## Problem to solve
Copy the first line of the entries below and every line after it through the line containing "<ospray@googlegroups.com>.". Do not include pictures.

## Exercise material
Content starts

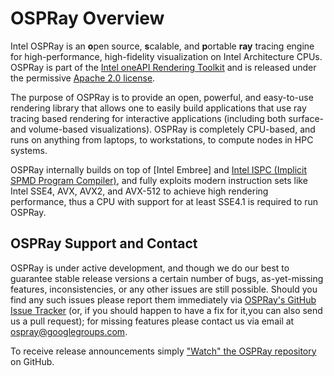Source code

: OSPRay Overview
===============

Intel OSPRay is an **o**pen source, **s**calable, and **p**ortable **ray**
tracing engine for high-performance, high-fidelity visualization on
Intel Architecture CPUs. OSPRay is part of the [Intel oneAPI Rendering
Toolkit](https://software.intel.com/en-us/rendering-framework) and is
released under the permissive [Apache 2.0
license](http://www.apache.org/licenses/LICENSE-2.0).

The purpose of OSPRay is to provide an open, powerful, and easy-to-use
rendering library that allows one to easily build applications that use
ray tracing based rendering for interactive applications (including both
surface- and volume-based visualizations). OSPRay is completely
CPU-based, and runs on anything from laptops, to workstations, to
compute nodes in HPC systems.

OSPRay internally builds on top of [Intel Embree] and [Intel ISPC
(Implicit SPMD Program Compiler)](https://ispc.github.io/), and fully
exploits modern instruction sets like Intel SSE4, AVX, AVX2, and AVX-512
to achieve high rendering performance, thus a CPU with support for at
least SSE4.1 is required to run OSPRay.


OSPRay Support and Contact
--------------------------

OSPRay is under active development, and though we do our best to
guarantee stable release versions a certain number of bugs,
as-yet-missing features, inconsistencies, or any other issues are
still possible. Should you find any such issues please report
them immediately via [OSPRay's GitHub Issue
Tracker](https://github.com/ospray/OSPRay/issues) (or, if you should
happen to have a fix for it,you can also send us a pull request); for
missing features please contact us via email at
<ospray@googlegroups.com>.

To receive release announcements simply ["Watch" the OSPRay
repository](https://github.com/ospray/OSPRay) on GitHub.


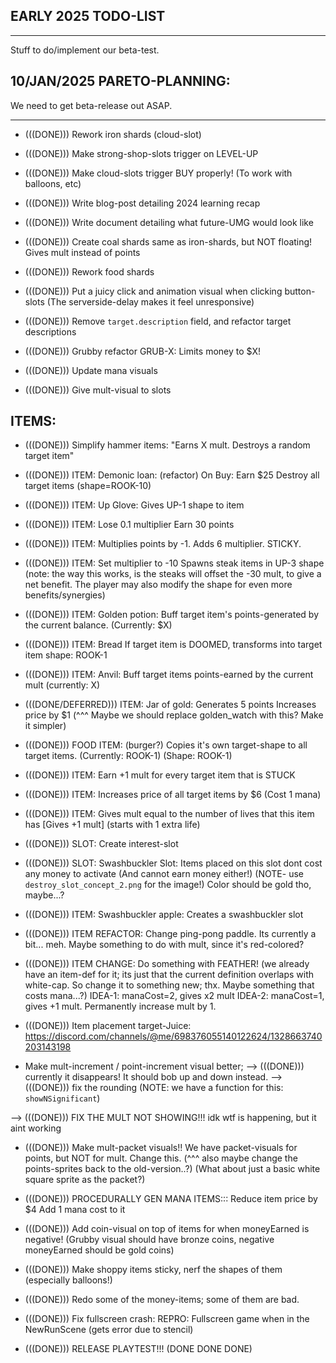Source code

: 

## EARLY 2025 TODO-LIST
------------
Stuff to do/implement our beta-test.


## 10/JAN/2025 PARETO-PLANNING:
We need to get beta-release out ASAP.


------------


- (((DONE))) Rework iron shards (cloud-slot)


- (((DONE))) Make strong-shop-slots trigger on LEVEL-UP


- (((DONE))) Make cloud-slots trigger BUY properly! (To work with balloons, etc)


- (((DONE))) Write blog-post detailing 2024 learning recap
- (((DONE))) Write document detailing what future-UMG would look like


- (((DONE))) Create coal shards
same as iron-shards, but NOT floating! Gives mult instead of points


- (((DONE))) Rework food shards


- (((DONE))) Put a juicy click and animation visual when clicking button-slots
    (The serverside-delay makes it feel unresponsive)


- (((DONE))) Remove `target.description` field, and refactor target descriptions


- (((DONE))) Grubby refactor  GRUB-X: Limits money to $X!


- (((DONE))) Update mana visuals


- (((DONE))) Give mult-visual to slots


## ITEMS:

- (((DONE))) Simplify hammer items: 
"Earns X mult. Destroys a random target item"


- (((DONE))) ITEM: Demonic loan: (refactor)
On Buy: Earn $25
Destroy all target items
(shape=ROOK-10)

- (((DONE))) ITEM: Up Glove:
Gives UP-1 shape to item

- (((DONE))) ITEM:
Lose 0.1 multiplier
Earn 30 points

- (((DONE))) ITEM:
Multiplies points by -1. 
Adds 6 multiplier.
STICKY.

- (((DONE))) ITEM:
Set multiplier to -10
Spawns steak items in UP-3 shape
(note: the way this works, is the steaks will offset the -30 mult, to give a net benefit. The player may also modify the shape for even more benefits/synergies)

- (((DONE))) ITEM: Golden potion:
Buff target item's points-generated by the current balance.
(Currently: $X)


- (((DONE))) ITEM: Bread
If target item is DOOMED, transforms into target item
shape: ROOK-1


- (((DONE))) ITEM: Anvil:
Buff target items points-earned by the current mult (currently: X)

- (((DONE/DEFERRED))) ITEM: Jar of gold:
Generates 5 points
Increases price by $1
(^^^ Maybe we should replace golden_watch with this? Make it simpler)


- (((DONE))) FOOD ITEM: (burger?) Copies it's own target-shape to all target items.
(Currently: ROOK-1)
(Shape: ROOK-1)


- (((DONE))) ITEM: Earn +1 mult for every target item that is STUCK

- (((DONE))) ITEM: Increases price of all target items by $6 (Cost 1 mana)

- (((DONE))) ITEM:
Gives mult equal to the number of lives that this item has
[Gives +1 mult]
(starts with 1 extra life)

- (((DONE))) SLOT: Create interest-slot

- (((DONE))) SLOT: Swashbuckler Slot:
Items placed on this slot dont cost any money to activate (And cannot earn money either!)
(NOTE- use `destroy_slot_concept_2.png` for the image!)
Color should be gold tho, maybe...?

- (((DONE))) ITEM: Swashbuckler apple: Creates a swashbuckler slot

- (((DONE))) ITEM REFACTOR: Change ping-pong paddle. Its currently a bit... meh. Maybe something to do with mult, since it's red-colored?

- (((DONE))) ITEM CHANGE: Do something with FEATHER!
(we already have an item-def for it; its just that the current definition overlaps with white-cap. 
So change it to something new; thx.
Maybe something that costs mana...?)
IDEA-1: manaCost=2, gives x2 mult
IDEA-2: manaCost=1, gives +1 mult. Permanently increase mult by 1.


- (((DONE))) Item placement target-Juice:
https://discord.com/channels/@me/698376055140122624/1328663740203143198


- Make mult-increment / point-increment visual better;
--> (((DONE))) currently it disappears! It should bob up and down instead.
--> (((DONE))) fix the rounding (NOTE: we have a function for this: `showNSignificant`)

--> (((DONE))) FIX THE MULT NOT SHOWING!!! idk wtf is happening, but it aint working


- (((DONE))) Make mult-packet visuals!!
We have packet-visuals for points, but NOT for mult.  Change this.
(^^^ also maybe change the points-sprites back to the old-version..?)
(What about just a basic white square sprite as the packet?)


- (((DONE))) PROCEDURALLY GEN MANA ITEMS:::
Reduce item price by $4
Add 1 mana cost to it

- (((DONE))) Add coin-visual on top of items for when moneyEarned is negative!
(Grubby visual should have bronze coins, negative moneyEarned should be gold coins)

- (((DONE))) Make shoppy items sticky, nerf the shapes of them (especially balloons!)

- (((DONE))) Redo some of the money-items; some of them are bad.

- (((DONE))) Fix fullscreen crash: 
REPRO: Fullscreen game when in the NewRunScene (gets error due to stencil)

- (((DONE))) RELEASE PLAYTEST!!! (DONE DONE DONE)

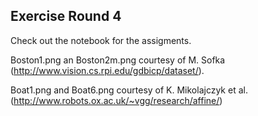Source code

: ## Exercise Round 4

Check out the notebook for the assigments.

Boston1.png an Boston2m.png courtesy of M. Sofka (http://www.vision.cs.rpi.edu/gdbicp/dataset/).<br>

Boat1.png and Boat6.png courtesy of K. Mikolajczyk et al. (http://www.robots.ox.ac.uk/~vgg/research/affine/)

Content ends

## Solution to this exercise
Source code

: OSPRay Overview
===============

Intel OSPRay is an **o**pen source, **s**calable, and **p**ortable **ray**
tracing engine for high-performance, high-fidelity visualization on
Intel Architecture CPUs. OSPRay is part of the [Intel oneAPI Rendering
Toolkit](https://software.intel.com/en-us/rendering-framework) and is
released under the permissive [Apache 2.0
license](http://www.apache.org/licenses/LICENSE-2.0).

The purpose of OSPRay is to provide an open, powerful, and easy-to-use
rendering library that allows one to easily build applications that use
ray tracing based rendering for interactive applications (including both
surface- and volume-based visualizations). OSPRay is completely
CPU-based, and runs on anything from laptops, to workstations, to
compute nodes in HPC systems.

OSPRay internally builds on top of [Intel Embree] and [Intel ISPC
(Implicit SPMD Program Compiler)](https://ispc.github.io/), and fully
exploits modern instruction sets like Intel SSE4, AVX, AVX2, and AVX-512
to achieve high rendering performance, thus a CPU with support for at
least SSE4.1 is required to run OSPRay.


OSPRay Support and Contact
--------------------------

OSPRay is under active development, and though we do our best to
guarantee stable release versions a certain number of bugs,
as-yet-missing features, inconsistencies, or any other issues are
still possible. Should you find any such issues please report
them immediately via [OSPRay's GitHub Issue
Tracker](https://github.com/ospray/OSPRay/issues) (or, if you should
happen to have a fix for it,you can also send us a pull request); for
missing features please contact us via email at
<ospray@googlegroups.com>.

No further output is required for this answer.